[Stored data]
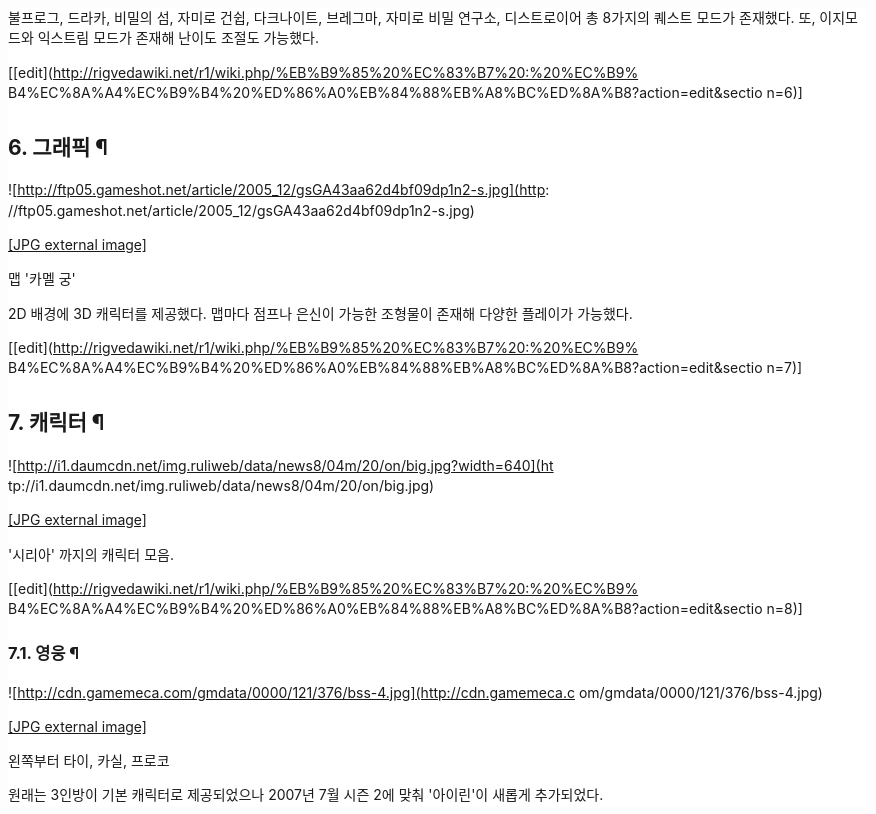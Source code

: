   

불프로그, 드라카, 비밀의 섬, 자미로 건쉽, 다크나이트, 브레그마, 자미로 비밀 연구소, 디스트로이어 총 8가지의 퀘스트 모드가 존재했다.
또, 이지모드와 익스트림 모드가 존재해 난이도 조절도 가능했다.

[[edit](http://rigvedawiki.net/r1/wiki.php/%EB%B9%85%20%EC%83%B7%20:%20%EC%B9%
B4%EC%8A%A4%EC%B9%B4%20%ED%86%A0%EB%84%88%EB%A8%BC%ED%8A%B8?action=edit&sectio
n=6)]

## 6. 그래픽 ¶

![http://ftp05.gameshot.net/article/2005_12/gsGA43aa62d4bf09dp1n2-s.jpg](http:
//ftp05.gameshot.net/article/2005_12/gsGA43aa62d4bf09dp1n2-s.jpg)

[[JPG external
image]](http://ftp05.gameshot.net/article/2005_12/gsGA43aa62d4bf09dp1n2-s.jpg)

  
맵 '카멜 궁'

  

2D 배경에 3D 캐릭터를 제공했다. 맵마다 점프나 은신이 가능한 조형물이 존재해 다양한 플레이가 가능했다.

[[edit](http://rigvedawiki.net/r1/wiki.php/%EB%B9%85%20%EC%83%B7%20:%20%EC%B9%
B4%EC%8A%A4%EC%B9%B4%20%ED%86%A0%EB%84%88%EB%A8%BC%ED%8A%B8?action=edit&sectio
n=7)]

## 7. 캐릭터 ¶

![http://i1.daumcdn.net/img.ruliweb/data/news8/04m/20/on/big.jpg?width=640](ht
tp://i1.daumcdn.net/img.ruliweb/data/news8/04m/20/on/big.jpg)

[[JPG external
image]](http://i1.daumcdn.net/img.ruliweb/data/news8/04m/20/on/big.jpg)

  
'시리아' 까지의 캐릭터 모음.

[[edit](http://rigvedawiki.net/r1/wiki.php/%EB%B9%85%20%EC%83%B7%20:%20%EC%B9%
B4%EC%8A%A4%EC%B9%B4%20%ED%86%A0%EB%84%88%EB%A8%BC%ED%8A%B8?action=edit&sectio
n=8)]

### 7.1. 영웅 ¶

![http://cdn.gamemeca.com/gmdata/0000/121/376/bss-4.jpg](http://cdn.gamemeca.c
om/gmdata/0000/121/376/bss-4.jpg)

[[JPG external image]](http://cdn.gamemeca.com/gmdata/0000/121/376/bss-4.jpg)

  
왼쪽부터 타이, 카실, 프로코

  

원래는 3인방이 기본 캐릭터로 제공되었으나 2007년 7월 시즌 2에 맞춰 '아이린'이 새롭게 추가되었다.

---

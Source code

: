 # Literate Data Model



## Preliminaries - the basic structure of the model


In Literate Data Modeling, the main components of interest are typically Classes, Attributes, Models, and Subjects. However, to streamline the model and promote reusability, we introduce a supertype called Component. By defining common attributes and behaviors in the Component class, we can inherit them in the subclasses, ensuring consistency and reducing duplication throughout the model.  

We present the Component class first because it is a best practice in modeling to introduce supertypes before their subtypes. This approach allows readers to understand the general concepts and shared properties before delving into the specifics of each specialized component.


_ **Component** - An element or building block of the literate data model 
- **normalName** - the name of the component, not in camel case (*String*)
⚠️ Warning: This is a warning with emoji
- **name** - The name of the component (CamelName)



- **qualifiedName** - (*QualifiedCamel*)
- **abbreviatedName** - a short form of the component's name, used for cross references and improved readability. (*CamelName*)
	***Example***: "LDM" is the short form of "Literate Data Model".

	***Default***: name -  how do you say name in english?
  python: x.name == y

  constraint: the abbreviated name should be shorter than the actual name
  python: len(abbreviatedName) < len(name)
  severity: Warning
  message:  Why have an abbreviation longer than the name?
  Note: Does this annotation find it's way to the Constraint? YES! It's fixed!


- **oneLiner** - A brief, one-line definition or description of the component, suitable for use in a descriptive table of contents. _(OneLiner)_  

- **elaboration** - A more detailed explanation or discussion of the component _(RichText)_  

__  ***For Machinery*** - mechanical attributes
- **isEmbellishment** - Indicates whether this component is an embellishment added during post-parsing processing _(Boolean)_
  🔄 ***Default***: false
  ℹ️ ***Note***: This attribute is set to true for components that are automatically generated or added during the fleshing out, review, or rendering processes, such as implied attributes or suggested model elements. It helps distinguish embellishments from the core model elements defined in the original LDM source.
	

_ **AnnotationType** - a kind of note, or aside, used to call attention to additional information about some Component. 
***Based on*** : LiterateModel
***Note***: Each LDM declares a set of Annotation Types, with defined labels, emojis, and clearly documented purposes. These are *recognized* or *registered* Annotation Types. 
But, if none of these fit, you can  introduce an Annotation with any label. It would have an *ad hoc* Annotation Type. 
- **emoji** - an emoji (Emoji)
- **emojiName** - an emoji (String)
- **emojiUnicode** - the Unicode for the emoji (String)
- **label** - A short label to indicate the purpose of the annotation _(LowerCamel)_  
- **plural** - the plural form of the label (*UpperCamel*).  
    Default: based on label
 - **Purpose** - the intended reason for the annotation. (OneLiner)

*YOUR TASK*
The answer should be one number: how many lines of the data above contain "Default".

*ANSWER SPACE*
3